S2GLC - Phase 1

S2GLC - Phase 1

S2GLC (Sentinel-2 Global Land Cover) was a project funded by the European Space Agency and carried out by a consortium led by CBK PAN (Space Research Centre of Polish Academy of Sciences).

The goal of the project was to develop a classification methodology with a high degree of automation, ready to be used for global land cover mapping based on Sentinel-2 imagery. According to the developed methodology each Sentinel-2 tile is classified separately using a set of multi-temporal images. To maintain the 10 m resolution of Sentinel-2 imagery a pixel-based approach has been chosen. Multi-temporal images are classified separately with random forest (RF) classifier applying training samples selected randomly from existing low resolution databases. The final result is calculated using a dedicated aggregation procedure. This aggregation analyses, for each individual pixel, all multi-temporal results together with their probability scores returned by RF classifier. The last step of the classification workflow is the post-processing applied mostly to the pixels classified with low probability.

Test sites

In the first phase of the project five test sites (Prototype Sites) were analysed. They cover five areas on four continents and include the whole areas of two European countries: Germany (360 000 km2) and Italy (approx. 300 000 km2), an area of 200 000 km2 in China (Asia), an area of 200 000 km2 in Colombia (South America) and an area of 220 000 km2 in Namibia (Africa).

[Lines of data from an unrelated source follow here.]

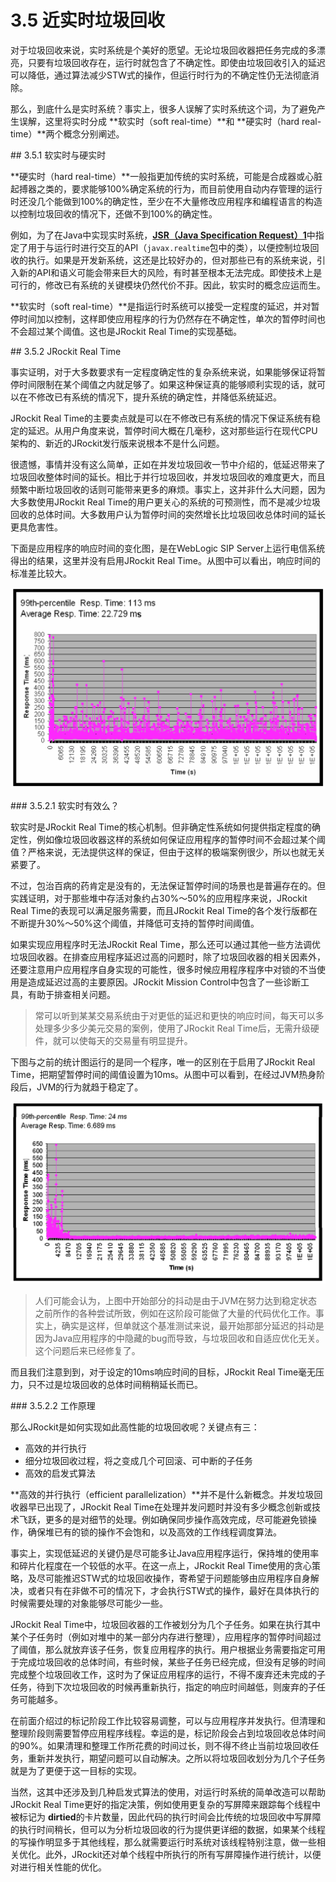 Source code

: # 3.5 近实时垃圾回收

对于垃圾回收来说，实时系统是个美好的愿望。无论垃圾回收器把任务完成的多漂亮，只要有垃圾回收存在，运行时就包含了不确定性。即使由垃圾回收引入的延迟可以降低，通过算法减少STW式的操作，但运行时行为的不确定性仍无法彻底消除。

那么，到底什么是实时系统？事实上，很多人误解了实时系统这个词，为了避免产生误解，这里将实时分成 **软实时（soft real-time）**和 **硬实时（hard real-time）**两个概念分别阐述。

<a name="3.5.1" />
## 3.5.1 软实时与硬实时

**硬实时（hard real-time）**一般指更加传统的实时系统，可能是合成器或心脏起搏器之类的，要求能够100%确定系统的行为，而目前使用自动内存管理的运行时还没几个能做到100%的确定性，至少在不大量修改应用程序和编程语言的构造以控制垃圾回收的情况下，还做不到100%的确定性。

例如，为了在Java中实现实时系统，[**JSR（Java Specification Request）1**][3]中指定了用于与运行时进行交互的API（`javax.realtime`包中的类），以便控制垃圾回收的执行。如果是开发新系统，这还是比较好办的，但对那些已有的系统来说，引入新的API和语义可能会带来巨大的风险，有时甚至根本无法完成。即使技术上是可行的，修改已有系统的关键模块仍然代价不菲。因此，软实时的概念应运而生。

**软实时（soft real-time）**是指运行时系统可以接受一定程度的延迟，并对暂停时间加以控制，这样即使应用程序的行为仍然存在不确定性，单次的暂停时间也不会超过某个阈值。这也是JRockit Real Time的实现基础。

<a name="3.5.2" />
## 3.5.2 JRockit Real Time

事实证明，对于大多数要求有一定程度确定性的复杂系统来说，如果能够保证将暂停时间限制在某个阈值之内就足够了。如果这种保证真的能够顺利实现的话，就可以在不修改已有系统的情况下，提升系统的确定性，并降低系统延迟。

JRockit Real Time的主要卖点就是可以在不修改已有系统的情况下保证系统有稳定的延迟。从用户角度来说，暂停时间大概在几毫秒，这对那些运行在现代CPU架构的、新近的JRockit发行版来说根本不是什么问题。

很遗憾，事情并没有这么简单，正如在并发垃圾回收一节中介绍的，低延迟带来了垃圾回收整体时间的延长。相比于并行垃圾回收，并发垃圾回收的难度更大，而且频繁中断垃圾回收的话则可能带来更多的麻烦。事实上，这并非什么大问题，因为大多数使用JRockit Real Time的用户更关心的系统的可预测性，而不是减少垃圾回收的总体时间。大多数用户认为暂停时间的突然增长比垃圾回收总体时间的延长更具危害性。

下面是应用程序的响应时间的变化图，是在WebLogic SIP Server上运行电信系统得出的结果，这里并没有启用JRockit Real Time。从图中可以看出，响应时间的标准差比较大。

![Figure 3-12 "JRockit Real Time"][1]

<a name="3.5.2.1" />
### 3.5.2.1 软实时有效么？

软实时是JRockit Real Time的核心机制。但非确定性系统如何提供指定程度的确定性，例如像垃圾回收器这样的系统如何保证应用程序的暂停时间不会超过某个阈值？严格来说，无法提供这样的保证，但由于这样的极端案例很少，所以也就无关紧要了。

不过，包治百病的药肯定是没有的，无法保证暂停时间的场景也是普遍存在的。但实践证明，对于那些堆中存活对象约占30%～50%的应用程序来说，JRockit Real Time的表现可以满足服务需要，而且JRockit Real Time的各个发行版都在不断提升30%～50%这个阈值，并降低可支持的暂停时间阈值。

如果实现应用程序时无法JRockit Real Time，那么还可以通过其他一些方法调优垃圾回收器。在排查应用程序延迟过高的问题时，除了垃圾回收器的相关因素外，还要注意用户应用程序自身实现的可能性，很多时候应用程序程序中对锁的不当使用是造成延迟过高的主要原因。JRockit Mission Control中包含了一些诊断工具，有助于排查相关问题。

>常可以听到某某交易系统由于对更低的延迟和更快的响应时间，每天可以多处理多少多少美元交易的案例，使用了JRockit Real Time后，无需升级硬件，就可以使每天的交易量有明显提升。

下图与之前的统计图运行的是同一个程序，唯一的区别在于启用了JRockit Real Time，把期望暂停时间的阈值设置为10ms。从图中可以看到，在经过JVM热身阶段后，JVM的行为就趋于稳定了。

![Figure 3-13][2]

>人们可能会认为，上图中开始部分的抖动是由于JVM在努力达到稳定状态之前所作的各种尝试所致，例如在这阶段可能做了大量的代码优化工作。事实上，确实是这样，但单就这个基准测试来说，最开始那部分延迟的抖动是因为Java应用程序的中隐藏的bug而导致，与垃圾回收和自适应优化无关。这个问题后来已经修复了。

而且我们注意到到，对于设定的10ms响应时间的目标，JRockit Real Time毫无压力，只不过是垃圾回收的总体时间稍稍延长而已。

<a name="3.5.2.2" />
### 3.5.2.2 工作原理

那么JRockit是如何实现如此高性能的垃圾回收呢？关键点有三：

* 高效的并行执行
* 细分垃圾回收过程，将之变成几个可回滚、可中断的子任务
* 高效的启发式算法

**高效的并行执行（efficient parallelization）**并不是什么新概念。并发垃圾回收器早已出现了，JRockit Real Time在处理并发问题时并没有多少概念创新或技术飞跃，更多的是对细节的处理。例如确保同步操作高效完成，尽可能避免锁操作，确保堆已有的锁的操作不会饱和，以及高效的工作线程调度算法。

事实上，实现低延迟的关键仍是尽可能多让Java应用程序运行，保持堆的使用率和碎片化程度在一个较低的水平。在这一点上，JRockit Real Time使用的贪心策略，及尽可能推迟STW式的垃圾回收操作，寄希望于问题能够由应用程序自身解决，或者只有在非做不可的情况下，才会执行STW式的操作，最好在具体执行的时候需要处理的对象能够尽可能少一些。

JRockit Real Time中，垃圾回收器的工作被划分为几个子任务。如果在执行其中某个子任务时（例如对堆中的某一部分内存进行整理），应用程序的暂停时间超过了阈值，那么就放弃该子任务，恢复应用程序的执行。用户根据业务需要指定可用于完成垃圾回收的总体时间，有些时候，某些子任务已经完成，但没有足够的时间完成整个垃圾回收工作，这时为了保证应用程序的运行，不得不废弃还未完成的子任务，待到下次垃圾回收的时候再重新执行，指定的响应时间越低，则废弃的子任务可能越多。

在前面介绍过的标记阶段工作比较容易调整，可以与应用程序并发执行。但清理和整理阶段则需要暂停应用程序线程。幸运的是，标记阶段会占到垃圾回收总体时间的90%。如果清理和整理工作所花费的时间过长，则不得不终止当前垃圾回收任务，重新并发执行，期望问题可以自动解决。之所以将垃圾回收划分为几个子任务就是为了更便于这一目标的实现。

当然，这其中还涉及到几种启发式算法的使用，对运行时系统的简单改造可以帮助JRockit Real Time更好的指定决策，例如使用更复杂的写屏障来跟踪每个线程中被标记为 **dirtied**的卡片数量，因此代码的执行时间会比传统的垃圾回收中写屏障的执行时间稍长，但可以为分析垃圾回收的行为提供更详细的数据，如果某个线程的写操作明显多于其他线程，那么就需要运行时系统对该线程特别注意，做一些相关优化。此外，JRockit还对单个线程中所执行的所有写屏障操作进行统计，以便对进行相关性能的优化。








[1]:    ../images/3-12.jpg
[2]:    ../images/3-13.jpg
[3]:    https://jcp.org/en/jsr/detail?id=1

The pictures below illustrate each of the Prototype Site with the red boundary line depicting the extent of analysed areas.














The classification workflow developed within the S2GLC project has been operationally used to produce land cover maps of five Prototype Sites in Germany, Italy, China, Columbia and Namibia. The resulting maps are presented below.








The presented land cover maps  have been prepared according to the legend shown in the table below.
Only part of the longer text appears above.